> _ASSIGNMENT_
What follows is a set of records, each of which is to be written out exactly.

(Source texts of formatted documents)
::::::
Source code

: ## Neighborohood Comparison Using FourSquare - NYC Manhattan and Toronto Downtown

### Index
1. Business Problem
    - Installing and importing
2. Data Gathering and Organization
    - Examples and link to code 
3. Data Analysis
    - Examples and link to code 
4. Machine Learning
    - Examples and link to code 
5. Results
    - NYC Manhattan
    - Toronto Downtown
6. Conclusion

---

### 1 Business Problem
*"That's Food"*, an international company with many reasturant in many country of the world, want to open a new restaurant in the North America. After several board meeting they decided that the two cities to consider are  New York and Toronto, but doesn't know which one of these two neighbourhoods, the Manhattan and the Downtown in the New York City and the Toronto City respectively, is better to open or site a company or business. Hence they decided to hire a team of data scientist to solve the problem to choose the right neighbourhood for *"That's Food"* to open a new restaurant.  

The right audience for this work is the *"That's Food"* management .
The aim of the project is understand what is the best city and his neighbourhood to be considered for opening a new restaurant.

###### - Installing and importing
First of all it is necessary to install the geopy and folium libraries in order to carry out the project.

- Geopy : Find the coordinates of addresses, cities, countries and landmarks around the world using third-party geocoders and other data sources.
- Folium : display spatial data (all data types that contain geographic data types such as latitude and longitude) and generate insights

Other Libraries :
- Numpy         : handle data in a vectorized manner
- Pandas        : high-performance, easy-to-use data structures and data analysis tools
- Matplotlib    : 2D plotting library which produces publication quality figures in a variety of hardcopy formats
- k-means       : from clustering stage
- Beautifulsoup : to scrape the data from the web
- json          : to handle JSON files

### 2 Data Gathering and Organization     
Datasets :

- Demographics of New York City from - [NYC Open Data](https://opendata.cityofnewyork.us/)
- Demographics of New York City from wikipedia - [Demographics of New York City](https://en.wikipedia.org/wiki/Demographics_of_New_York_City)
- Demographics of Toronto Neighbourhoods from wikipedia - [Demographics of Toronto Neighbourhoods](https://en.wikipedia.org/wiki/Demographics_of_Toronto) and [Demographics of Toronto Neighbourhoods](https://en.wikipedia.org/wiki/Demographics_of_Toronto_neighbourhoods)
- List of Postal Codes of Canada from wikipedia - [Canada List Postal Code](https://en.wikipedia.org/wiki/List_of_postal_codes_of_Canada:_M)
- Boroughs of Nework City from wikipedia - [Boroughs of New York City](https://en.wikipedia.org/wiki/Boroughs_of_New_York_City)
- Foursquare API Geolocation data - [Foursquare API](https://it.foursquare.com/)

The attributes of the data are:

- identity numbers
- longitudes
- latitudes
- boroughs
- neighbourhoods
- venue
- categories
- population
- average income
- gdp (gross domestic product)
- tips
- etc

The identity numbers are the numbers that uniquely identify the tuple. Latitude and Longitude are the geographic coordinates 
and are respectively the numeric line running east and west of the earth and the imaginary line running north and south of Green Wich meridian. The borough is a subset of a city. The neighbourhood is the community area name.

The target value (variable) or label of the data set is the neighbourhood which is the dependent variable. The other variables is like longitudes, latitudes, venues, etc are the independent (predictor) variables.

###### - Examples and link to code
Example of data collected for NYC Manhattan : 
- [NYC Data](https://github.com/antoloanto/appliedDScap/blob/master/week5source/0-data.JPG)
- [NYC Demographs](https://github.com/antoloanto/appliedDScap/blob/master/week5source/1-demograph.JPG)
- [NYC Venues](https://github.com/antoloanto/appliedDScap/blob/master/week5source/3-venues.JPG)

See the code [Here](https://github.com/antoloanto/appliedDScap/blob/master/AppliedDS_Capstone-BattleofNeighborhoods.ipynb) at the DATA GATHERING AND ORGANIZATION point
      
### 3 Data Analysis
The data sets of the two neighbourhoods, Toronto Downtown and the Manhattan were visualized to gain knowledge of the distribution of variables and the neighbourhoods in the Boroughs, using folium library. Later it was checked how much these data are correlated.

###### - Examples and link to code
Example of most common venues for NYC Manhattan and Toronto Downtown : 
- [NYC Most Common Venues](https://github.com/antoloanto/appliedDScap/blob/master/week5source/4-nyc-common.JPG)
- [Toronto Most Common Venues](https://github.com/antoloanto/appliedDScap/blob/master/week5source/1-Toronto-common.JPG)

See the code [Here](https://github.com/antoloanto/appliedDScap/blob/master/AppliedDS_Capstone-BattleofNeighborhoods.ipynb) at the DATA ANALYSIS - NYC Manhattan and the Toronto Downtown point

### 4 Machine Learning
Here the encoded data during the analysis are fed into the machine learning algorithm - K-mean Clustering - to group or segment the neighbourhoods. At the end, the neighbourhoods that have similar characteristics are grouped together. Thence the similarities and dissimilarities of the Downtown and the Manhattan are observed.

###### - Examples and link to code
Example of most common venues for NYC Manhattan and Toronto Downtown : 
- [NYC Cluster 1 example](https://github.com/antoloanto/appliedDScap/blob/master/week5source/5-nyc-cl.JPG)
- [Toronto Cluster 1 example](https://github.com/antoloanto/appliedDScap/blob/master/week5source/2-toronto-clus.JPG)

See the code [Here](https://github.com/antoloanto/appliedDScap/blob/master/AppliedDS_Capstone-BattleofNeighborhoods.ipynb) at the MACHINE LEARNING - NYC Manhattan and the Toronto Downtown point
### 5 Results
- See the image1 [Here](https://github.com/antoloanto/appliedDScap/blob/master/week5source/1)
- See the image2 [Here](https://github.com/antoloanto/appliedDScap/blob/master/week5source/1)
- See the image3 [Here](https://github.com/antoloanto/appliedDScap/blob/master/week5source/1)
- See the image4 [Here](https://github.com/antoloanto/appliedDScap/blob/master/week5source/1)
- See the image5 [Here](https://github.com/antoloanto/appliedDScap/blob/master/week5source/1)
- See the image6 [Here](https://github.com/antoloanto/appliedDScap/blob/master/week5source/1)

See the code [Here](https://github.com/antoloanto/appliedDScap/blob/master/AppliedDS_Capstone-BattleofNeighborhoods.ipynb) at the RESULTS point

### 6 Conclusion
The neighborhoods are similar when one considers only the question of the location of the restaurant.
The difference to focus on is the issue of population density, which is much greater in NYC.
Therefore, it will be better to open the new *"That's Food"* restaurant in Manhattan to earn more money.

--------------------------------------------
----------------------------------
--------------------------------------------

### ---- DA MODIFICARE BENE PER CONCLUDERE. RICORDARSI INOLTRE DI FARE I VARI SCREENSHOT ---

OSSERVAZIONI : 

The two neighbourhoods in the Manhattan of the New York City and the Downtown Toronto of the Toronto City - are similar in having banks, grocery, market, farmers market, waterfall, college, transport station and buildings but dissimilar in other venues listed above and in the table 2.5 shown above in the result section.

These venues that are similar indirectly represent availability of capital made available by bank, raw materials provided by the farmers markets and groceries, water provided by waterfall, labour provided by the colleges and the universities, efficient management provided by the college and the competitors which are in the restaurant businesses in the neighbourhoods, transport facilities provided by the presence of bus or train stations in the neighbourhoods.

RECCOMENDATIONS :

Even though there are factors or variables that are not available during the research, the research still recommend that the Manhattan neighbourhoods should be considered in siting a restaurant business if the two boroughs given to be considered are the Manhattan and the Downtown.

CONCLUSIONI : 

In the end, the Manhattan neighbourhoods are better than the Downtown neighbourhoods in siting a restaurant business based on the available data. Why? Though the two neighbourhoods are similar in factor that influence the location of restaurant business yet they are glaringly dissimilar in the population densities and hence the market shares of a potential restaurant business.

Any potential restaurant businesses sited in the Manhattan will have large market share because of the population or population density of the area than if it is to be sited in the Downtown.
::::::
> _ANSWER TO THIS TASK_
Source code

: ## Neighborohood Comparison Using FourSquare - NYC Manhattan and Toronto Downtown

### Index
1. Business Problem
    - Installing and importing
2. Data Gathering and Organization
    - Examples and link to code 
3. Data Analysis
    - Examples and link to code 
4. Machine Learning
    - Examples and link to code 
5. Results
    - NYC Manhattan
    - Toronto Downtown
6. Conclusion

---

### 1 Business Problem
*"That's Food"*, an international company with many reasturant in many country of the world, want to open a new restaurant in the North America. After several board meeting they decided that the two cities to consider are  New York and Toronto, but doesn't know which one of these two neighbourhoods, the Manhattan and the Downtown in the New York City and the Toronto City respectively, is better to open or site a company or business. Hence they decided to hire a team of data scientist to solve the problem to choose the right neighbourhood for *"That's Food"* to open a new restaurant.  

The right audience for this work is the *"That's Food"* management .
The aim of the project is understand what is the best city and his neighbourhood to be considered for opening a new restaurant.

###### - Installing and importing
First of all it is necessary to install the geopy and folium libraries in order to carry out the project.

- Geopy : Find the coordinates of addresses, cities, countries and landmarks around the world using third-party geocoders and other data sources.
- Folium : display spatial data (all data types that contain geographic data types such as latitude and longitude) and generate insights

Other Libraries :
- Numpy         : handle data in a vectorized manner
- Pandas        : high-performance, easy-to-use data structures and data analysis tools
- Matplotlib    : 2D plotting library which produces publication quality figures in a variety of hardcopy formats
- k-means       : from clustering stage
- Beautifulsoup : to scrape the data from the web
- json          : to handle JSON files

### 2 Data Gathering and Organization     
Datasets :

- Demographics of New York City from - [NYC Open Data](https://opendata.cityofnewyork.us/)
- Demographics of New York City from wikipedia - [Demographics of New York City](https://en.wikipedia.org/wiki/Demographics_of_New_York_City)
- Demographics of Toronto Neighbourhoods from wikipedia - [Demographics of Toronto Neighbourhoods](https://en.wikipedia.org/wiki/Demographics_of_Toronto) and [Demographics of Toronto Neighbourhoods](https://en.wikipedia.org/wiki/Demographics_of_Toronto_neighbourhoods)
- List of Postal Codes of Canada from wikipedia - [Canada List Postal Code](https://en.wikipedia.org/wiki/List_of_postal_codes_of_Canada:_M)
- Boroughs of Nework City from wikipedia - [Boroughs of New York City](https://en.wikipedia.org/wiki/Boroughs_of_New_York_City)
- Foursquare API Geolocation data - [Foursquare API](https://it.foursquare.com/)

The attributes of the data are:

- identity numbers
- longitudes
- latitudes
- boroughs
- neighbourhoods
- venue
- categories
- population
- average income
- gdp (gross domestic product)
- tips
- etc

The identity numbers are the numbers that uniquely identify the tuple. Latitude and Longitude are the geographic coordinates 
and are respectively the numeric line running east and west of the earth and the imaginary line running north and south of Green Wich meridian. The borough is a subset of a city. The neighbourhood is the community area name.

The target value (variable) or label of the data set is the neighbourhood which is the dependent variable. The other variables is like longitudes, latitudes, venues, etc are the independent (predictor) variables.

###### - Examples and link to code
Example of data collected for NYC Manhattan : 
- [NYC Data](https://github.com/antoloanto/appliedDScap/blob/master/week5source/0-data.JPG)
- [NYC Demographs](https://github.com/antoloanto/appliedDScap/blob/master/week5source/1-demograph.JPG)
- [NYC Venues](https://github.com/antoloanto/appliedDScap/blob/master/week5source/3-venues.JPG)

See the code [Here](https://github.com/antoloanto/appliedDScap/blob/master/AppliedDS_Capstone-BattleofNeighborhoods.ipynb) at the DATA GATHERING AND ORGANIZATION point
      
### 3 Data Analysis
The data sets of the two neighbourhoods, Toronto Downtown and the Manhattan were visualized to gain knowledge of the distribution of variables and the neighbourhoods in the Boroughs, using folium library. Later it was checked how much these data are correlated.

###### - Examples and link to code
Example of most common venues for NYC Manhattan and Toronto Downtown : 
- [NYC Most Common Venues](https://github.com/antoloanto/appliedDScap/blob/master/week5source/4-nyc-common.JPG)
- [Toronto Most Common Venues](https://github.com/antoloanto/appliedDScap/blob/master/week5source/1-Toronto-common.JPG)

See the code [Here](https://github.com/antoloanto/appliedDScap/blob/master/AppliedDS_Capstone-BattleofNeighborhoods.ipynb) at the DATA ANALYSIS - NYC Manhattan and the Toronto Downtown point

### 4 Machine Learning
Here the encoded data during the analysis are fed into the machine learning algorithm - K-mean Clustering - to group or segment the neighbourhoods. At the end, the neighbourhoods that have similar characteristics are grouped together. Thence the similarities and dissimilarities of the Downtown and the Manhattan are observed.

###### - Examples and link to code
Example of most common venues for NYC Manhattan and Toronto Downtown : 
- [NYC Cluster 1 example](https://github.com/antoloanto/appliedDScap/blob/master/week5source/5-nyc-cl.JPG)
- [Toronto Cluster 1 example](https://github.com/antoloanto/appliedDScap/blob/master/week5source/2-toronto-clus.JPG)

See the code [Here](https://github.com/antoloanto/appliedDScap/blob/master/AppliedDS_Capstone-BattleofNeighborhoods.ipynb) at the MACHINE LEARNING - NYC Manhattan and the Toronto Downtown point
### 5 Results
- See the image1 [Here](https://github.com/antoloanto/appliedDScap/blob/master/week5source/1)
- See the image2 [Here](https://github.com/antoloanto/appliedDScap/blob/master/week5source/1)
- See the image3 [Here](https://github.com/antoloanto/appliedDScap/blob/master/week5source/1)
- See the image4 [Here](https://github.com/antoloanto/appliedDScap/blob/master/week5source/1)
- See the image5 [Here](https://github.com/antoloanto/appliedDScap/blob/master/week5source/1)
- See the image6 [Here](https://github.com/antoloanto/appliedDScap/blob/master/week5source/1)

See the code [Here](https://github.com/antoloanto/appliedDScap/blob/master/AppliedDS_Capstone-BattleofNeighborhoods.ipynb) at the RESULTS point

### 6 Conclusion
The neighborhoods are similar when one considers only the question of the location of the restaurant.
The difference to focus on is the issue of population density, which is much greater in NYC.
Therefore, it will be better to open the new *"That's Food"* restaurant in Manhattan to earn more money.

--------------------------------------------
----------------------------------
--------------------------------------------

### ---- DA MODIFICARE BENE PER CONCLUDERE. RICORDARSI INOLTRE DI FARE I VARI SCREENSHOT ---

OSSERVAZIONI : 

The two neighbourhoods in the Manhattan of the New York City and the Downtown Toronto of the Toronto City - are similar in having banks, grocery, market, farmers market, waterfall, college, transport station and buildings but dissimilar in other venues listed above and in the table 2.5 shown above in the result section.

These venues that are similar indirectly represent availability of capital made available by bank, raw materials provided by the farmers markets and groceries, water provided by waterfall, labour provided by the colleges and the universities, efficient management provided by the college and the competitors which are in the restaurant businesses in the neighbourhoods, transport facilities provided by the presence of bus or train stations in the neighbourhoods.

RECCOMENDATIONS :

Even though there are factors or variables that are not available during the research, the research still recommend that the Manhattan neighbourhoods should be considered in siting a restaurant business if the two boroughs given to be considered are the Manhattan and the Downtown.

CONCLUSIONI : 

In the end, the Manhattan neighbourhoods are better than the Downtown neighbourhoods in siting a restaurant business based on the available data. Why? Though the two neighbourhoods are similar in factor that influence the location of restaurant business yet they are glaringly dissimilar in the population densities and hence the market shares of a potential restaurant business.

Any potential restaurant businesses sited in the Manhattan will have large market share because of the population or population density of the area than if it is to be sited in the Downtown.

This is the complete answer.